- [Entries provided]:
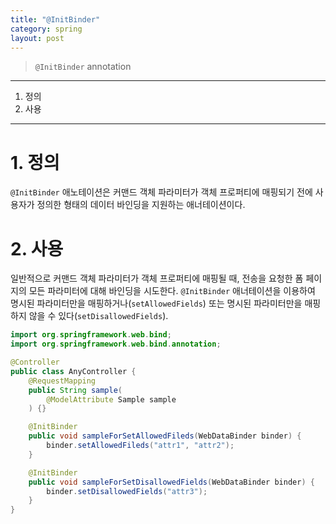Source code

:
 ```yaml
---
title: "@InitBinder"
category: spring
layout: post
---
```


> `@InitBinder` annotation

***

1. 정의
2. 사용

***

# 1. 정의
`@InitBinder` 애노테이션은 커맨드 객체 파라미터가 객체 프로퍼티에 매핑되기 전에 사용자가 정의한 형태의 데이터 바인딩을 지원하는 애너테이션이다.

# 2. 사용
일반적으로 커맨드 객체 파라미터가 객체 프로퍼티에 매핑될 때, 전송을 요청한 폼 페이지의 모든 파라미터에 대해 바인딩을 시도한다. `@InitBinder` 애너테이션을 이용하여 명시된 파라미터만을 매핑하거나(`setAllowedFields`) 또는 명시된 파라미터만을 매핑하지 않을 수 있다(`setDisallowedFields`).

```java
import org.springframework.web.bind;
import org.springframework.web.bind.annotation;

@Controller
public class AnyController {
    @RequestMapping
    public String sample(
        @ModelAttribute Sample sample
    ) {}

    @InitBinder
    public void sampleForSetAllowedFileds(WebDataBinder binder) {
        binder.setAllowedFileds("attr1", "attr2");
    }

    @InitBinder
    public void sampleForSetDisallowedFields(WebDataBinder binder) {
        binder.setDisallowedFields("attr3");
    }
}
```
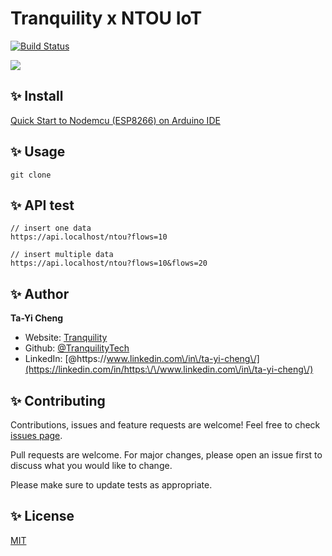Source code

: # Tranquility x NTOU IoT

[![Build Status](https://travis-ci.org/michalsnik/aos.svg?branch=master)](https://travis-ci.org/michalsnik/aos)

![](https://i.imgur.com/1qc7aIg.png)

## ✨ Install
[Quick Start to Nodemcu (ESP8266) on Arduino IDE](https://www.instructables.com/id/Quick-Start-to-Nodemcu-ESP8266-on-Arduino-IDE/)

## ✨ Usage

```
git clone

```

## ✨ API test
```
// insert one data
https://api.localhost/ntou?flows=10

// insert multiple data
https://api.localhost/ntou?flows=10&flows=20
```

## ✨ Author

**Ta-Yi Cheng**

* Website: [Tranquility](https://www.tranquility.tech/)
* Github: [@TranquilityTech](https://github.com/TranquilityTech)
* LinkedIn: [@https:\/\/www.linkedin.com\/in\/ta-yi-cheng\/](https://linkedin.com/in/https:\/\/www.linkedin.com\/in\/ta-yi-cheng\/)

## ✨ Contributing

Contributions, issues and feature requests are welcome! Feel free to check [issues page](https://www.tranquility.tech/).


Pull requests are welcome. For major changes, please open an issue first to discuss what you would like to change.

Please make sure to update tests as appropriate.

## ✨ License
[MIT](https://choosealicense.com/licenses/mit/)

- [What you will do]: Tally the lines of the entries above that hold the word "springframework"; the number is the whole answer.

- [Expected answer]: 2